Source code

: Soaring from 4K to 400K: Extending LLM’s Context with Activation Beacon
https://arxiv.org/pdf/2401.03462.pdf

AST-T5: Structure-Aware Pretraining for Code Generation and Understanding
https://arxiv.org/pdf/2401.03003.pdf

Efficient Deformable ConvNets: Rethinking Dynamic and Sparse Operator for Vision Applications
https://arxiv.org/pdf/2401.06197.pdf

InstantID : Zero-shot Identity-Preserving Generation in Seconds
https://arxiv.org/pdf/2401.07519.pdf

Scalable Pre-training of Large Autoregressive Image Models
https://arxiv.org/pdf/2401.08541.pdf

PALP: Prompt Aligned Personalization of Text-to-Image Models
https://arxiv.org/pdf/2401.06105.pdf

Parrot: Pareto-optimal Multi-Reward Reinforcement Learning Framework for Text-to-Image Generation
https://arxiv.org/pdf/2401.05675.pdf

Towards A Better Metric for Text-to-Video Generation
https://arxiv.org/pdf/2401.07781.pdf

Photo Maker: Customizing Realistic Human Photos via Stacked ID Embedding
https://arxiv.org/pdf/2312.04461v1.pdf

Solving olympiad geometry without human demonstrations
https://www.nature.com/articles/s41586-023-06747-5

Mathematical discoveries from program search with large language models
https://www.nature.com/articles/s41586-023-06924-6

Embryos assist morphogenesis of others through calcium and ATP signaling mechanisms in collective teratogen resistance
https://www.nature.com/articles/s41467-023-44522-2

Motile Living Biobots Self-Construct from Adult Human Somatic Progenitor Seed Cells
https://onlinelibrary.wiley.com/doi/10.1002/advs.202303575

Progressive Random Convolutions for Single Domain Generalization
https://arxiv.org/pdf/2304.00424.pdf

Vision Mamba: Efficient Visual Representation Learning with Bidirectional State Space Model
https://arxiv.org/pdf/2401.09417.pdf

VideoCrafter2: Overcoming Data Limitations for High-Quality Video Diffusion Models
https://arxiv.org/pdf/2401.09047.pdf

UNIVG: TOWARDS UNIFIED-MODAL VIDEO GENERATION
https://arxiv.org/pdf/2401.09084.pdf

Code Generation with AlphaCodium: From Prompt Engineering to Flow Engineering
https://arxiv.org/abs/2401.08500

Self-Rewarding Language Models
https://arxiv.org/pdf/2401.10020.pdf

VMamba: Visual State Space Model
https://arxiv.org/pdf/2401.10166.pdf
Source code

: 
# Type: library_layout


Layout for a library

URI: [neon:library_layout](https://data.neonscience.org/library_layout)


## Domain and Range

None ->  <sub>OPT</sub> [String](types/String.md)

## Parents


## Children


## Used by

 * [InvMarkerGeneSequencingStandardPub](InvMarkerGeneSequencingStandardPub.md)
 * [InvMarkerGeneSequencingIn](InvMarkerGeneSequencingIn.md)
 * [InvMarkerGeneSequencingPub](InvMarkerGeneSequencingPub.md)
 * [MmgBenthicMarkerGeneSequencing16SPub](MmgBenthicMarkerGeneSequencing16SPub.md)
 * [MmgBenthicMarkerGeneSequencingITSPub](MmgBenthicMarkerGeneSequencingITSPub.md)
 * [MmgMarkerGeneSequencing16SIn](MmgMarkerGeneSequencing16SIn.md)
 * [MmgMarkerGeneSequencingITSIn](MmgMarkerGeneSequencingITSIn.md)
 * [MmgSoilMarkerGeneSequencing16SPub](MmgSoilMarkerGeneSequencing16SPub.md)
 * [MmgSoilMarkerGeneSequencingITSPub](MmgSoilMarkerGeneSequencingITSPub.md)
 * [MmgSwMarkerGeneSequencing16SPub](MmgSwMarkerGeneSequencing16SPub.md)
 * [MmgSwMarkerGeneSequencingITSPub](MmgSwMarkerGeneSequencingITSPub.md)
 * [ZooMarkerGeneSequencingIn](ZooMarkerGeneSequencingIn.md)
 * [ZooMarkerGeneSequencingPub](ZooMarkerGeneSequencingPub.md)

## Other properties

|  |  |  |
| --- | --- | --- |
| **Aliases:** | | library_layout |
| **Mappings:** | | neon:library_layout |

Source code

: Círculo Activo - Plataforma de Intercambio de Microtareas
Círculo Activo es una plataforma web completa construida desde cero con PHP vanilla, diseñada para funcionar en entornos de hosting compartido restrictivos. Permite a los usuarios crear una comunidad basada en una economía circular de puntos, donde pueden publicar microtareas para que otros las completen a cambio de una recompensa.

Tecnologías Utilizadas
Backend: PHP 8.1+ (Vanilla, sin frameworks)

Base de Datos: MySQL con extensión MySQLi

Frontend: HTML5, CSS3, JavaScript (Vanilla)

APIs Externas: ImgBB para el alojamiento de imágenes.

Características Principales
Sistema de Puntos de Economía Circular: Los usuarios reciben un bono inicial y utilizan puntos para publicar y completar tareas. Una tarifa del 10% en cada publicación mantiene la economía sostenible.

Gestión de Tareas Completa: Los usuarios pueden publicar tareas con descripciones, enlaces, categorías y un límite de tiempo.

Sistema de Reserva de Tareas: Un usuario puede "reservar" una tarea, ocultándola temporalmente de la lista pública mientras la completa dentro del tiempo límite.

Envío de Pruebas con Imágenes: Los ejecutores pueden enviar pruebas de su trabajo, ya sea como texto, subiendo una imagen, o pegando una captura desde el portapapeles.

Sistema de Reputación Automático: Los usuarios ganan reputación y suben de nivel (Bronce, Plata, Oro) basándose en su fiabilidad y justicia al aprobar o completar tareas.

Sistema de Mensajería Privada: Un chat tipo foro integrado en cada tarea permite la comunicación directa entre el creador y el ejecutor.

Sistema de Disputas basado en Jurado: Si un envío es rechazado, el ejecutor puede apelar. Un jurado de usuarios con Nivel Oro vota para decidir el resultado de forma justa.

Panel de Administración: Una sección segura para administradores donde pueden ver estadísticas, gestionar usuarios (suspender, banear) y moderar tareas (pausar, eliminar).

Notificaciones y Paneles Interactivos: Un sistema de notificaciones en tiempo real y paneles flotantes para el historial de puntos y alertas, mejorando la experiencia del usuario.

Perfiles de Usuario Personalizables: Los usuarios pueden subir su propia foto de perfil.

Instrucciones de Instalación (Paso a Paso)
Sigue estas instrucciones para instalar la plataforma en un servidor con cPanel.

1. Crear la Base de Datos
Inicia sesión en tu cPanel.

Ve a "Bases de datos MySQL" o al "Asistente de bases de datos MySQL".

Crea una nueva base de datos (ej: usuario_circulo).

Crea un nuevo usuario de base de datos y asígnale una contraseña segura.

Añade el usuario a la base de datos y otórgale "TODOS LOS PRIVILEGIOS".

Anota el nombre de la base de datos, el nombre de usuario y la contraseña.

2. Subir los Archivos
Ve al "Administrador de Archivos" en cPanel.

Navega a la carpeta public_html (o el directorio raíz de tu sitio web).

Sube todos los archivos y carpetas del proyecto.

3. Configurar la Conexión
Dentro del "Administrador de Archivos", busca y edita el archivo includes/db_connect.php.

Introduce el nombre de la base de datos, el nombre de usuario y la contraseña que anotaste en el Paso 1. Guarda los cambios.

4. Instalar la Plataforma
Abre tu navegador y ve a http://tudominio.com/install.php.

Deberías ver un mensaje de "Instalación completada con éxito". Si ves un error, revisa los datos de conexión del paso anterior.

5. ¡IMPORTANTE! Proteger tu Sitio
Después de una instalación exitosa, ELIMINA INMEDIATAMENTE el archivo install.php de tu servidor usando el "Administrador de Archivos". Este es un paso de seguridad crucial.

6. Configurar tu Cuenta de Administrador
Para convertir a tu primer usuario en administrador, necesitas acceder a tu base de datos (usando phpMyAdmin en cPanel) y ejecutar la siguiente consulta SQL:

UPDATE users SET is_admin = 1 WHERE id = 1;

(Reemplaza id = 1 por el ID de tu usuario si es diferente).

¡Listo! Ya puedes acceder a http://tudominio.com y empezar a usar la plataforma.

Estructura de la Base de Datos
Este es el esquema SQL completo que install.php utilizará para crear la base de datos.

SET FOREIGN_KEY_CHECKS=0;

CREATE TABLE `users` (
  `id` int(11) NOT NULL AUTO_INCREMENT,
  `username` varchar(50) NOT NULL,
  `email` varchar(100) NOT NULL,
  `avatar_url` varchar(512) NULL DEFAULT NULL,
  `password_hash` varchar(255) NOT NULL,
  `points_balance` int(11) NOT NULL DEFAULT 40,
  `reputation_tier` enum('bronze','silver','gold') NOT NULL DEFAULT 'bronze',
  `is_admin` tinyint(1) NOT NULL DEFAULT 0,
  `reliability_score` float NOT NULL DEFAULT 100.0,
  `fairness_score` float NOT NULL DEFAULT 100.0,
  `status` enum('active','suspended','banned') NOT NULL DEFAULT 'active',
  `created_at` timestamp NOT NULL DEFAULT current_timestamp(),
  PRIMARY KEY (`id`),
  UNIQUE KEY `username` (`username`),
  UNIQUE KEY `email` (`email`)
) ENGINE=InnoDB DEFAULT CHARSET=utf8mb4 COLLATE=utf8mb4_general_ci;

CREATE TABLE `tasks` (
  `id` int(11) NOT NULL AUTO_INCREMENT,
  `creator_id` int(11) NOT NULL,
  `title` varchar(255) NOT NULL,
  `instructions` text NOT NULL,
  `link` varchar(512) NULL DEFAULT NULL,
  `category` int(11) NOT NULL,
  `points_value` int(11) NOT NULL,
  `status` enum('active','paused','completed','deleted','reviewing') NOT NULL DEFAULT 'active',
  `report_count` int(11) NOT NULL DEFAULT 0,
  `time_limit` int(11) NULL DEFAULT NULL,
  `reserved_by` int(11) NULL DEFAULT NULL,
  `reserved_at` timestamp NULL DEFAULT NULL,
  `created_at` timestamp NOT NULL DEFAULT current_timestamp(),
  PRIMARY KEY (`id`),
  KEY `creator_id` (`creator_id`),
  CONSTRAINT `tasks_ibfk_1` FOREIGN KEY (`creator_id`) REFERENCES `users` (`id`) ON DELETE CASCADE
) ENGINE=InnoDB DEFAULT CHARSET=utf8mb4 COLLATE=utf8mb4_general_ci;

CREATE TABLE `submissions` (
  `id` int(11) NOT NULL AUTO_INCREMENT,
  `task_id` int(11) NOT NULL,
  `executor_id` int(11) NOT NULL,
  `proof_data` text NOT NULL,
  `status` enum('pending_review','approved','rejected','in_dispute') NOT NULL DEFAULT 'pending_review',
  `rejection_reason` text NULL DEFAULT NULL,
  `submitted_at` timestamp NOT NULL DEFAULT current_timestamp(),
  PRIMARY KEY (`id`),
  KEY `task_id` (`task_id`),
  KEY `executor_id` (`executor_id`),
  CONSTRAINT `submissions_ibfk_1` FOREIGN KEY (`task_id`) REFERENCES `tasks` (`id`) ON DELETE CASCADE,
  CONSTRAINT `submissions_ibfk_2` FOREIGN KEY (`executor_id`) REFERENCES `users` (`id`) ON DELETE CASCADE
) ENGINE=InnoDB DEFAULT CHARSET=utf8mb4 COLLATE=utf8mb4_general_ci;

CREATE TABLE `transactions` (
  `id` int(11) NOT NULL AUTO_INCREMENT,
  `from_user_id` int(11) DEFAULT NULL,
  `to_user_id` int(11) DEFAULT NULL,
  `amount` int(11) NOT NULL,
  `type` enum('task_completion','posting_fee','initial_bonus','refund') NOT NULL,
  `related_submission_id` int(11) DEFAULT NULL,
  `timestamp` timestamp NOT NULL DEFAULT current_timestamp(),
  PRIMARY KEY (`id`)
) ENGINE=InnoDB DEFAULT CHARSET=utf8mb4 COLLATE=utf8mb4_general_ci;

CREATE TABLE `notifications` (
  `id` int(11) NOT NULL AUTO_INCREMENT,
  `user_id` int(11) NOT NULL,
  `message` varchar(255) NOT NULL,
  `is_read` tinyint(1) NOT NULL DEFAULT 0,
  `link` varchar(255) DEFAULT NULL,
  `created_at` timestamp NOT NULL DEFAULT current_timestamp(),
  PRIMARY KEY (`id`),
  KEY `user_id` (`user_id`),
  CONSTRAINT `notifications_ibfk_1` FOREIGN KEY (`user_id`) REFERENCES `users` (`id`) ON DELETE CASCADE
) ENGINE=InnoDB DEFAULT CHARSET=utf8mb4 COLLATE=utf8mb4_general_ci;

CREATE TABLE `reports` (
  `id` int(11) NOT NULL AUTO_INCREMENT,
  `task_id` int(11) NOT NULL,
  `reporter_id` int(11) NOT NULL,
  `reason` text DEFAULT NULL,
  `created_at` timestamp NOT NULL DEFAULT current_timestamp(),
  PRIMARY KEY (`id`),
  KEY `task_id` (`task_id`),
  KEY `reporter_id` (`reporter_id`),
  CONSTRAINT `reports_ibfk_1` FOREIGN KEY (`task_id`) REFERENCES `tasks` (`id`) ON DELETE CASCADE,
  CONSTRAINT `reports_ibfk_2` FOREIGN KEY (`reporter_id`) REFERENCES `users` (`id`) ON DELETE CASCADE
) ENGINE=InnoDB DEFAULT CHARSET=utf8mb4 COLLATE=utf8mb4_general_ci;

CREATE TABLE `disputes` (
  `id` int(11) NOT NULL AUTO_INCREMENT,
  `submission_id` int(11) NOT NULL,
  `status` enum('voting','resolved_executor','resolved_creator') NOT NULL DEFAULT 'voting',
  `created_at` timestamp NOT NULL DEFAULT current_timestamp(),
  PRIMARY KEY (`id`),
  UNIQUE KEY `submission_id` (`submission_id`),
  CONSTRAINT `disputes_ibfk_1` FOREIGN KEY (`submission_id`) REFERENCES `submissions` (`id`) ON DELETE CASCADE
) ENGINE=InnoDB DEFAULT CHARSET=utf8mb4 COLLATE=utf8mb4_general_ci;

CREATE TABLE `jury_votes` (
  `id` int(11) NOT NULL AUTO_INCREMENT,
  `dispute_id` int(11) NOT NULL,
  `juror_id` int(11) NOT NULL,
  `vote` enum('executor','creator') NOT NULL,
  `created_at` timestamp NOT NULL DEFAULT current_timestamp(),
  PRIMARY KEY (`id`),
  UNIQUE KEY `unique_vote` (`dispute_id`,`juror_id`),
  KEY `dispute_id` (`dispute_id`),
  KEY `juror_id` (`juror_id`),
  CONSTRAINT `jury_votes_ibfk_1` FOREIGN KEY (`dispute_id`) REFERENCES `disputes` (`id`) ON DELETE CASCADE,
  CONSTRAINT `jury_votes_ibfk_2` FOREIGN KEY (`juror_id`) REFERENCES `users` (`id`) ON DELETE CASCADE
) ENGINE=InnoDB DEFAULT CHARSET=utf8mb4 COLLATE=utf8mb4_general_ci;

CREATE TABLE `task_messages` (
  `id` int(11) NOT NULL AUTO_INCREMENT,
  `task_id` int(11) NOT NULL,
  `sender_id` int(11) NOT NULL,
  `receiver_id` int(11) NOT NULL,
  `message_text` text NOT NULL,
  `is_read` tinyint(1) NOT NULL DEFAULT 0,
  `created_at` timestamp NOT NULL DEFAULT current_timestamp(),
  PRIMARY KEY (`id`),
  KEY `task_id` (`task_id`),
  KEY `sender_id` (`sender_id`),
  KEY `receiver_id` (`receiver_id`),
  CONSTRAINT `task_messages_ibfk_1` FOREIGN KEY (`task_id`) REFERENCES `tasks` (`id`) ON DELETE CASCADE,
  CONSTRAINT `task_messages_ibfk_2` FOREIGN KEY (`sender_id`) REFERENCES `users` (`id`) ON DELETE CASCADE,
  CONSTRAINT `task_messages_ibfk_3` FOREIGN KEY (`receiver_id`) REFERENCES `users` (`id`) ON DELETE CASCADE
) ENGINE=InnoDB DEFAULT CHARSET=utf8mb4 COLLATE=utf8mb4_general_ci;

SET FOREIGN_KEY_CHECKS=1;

####

## [WHAT YOU NEED TO DO]
What is needed is an exact copy of the entries from their first line down to the line with "Layout for a library", that line included, and nothing beyond it.

## [OUTPUT FOR THIS EXERCISE]
Source code

: Soaring from 4K to 400K: Extending LLM’s Context with Activation Beacon
https://arxiv.org/pdf/2401.03462.pdf

AST-T5: Structure-Aware Pretraining for Code Generation and Understanding
https://arxiv.org/pdf/2401.03003.pdf

Efficient Deformable ConvNets: Rethinking Dynamic and Sparse Operator for Vision Applications
https://arxiv.org/pdf/2401.06197.pdf

InstantID : Zero-shot Identity-Preserving Generation in Seconds
https://arxiv.org/pdf/2401.07519.pdf

Scalable Pre-training of Large Autoregressive Image Models
https://arxiv.org/pdf/2401.08541.pdf

PALP: Prompt Aligned Personalization of Text-to-Image Models
https://arxiv.org/pdf/2401.06105.pdf

Parrot: Pareto-optimal Multi-Reward Reinforcement Learning Framework for Text-to-Image Generation
https://arxiv.org/pdf/2401.05675.pdf

Towards A Better Metric for Text-to-Video Generation
https://arxiv.org/pdf/2401.07781.pdf

Photo Maker: Customizing Realistic Human Photos via Stacked ID Embedding
https://arxiv.org/pdf/2312.04461v1.pdf

Solving olympiad geometry without human demonstrations
https://www.nature.com/articles/s41586-023-06747-5

Mathematical discoveries from program search with large language models
https://www.nature.com/articles/s41586-023-06924-6

Embryos assist morphogenesis of others through calcium and ATP signaling mechanisms in collective teratogen resistance
https://www.nature.com/articles/s41467-023-44522-2

Motile Living Biobots Self-Construct from Adult Human Somatic Progenitor Seed Cells
https://onlinelibrary.wiley.com/doi/10.1002/advs.202303575

Progressive Random Convolutions for Single Domain Generalization
https://arxiv.org/pdf/2304.00424.pdf

Vision Mamba: Efficient Visual Representation Learning with Bidirectional State Space Model
https://arxiv.org/pdf/2401.09417.pdf

VideoCrafter2: Overcoming Data Limitations for High-Quality Video Diffusion Models
https://arxiv.org/pdf/2401.09047.pdf

UNIVG: TOWARDS UNIFIED-MODAL VIDEO GENERATION
https://arxiv.org/pdf/2401.09084.pdf

Code Generation with AlphaCodium: From Prompt Engineering to Flow Engineering
https://arxiv.org/abs/2401.08500

Self-Rewarding Language Models
https://arxiv.org/pdf/2401.10020.pdf

VMamba: Visual State Space Model
https://arxiv.org/pdf/2401.10166.pdf
Source code

: 
# Type: library_layout


Layout for a library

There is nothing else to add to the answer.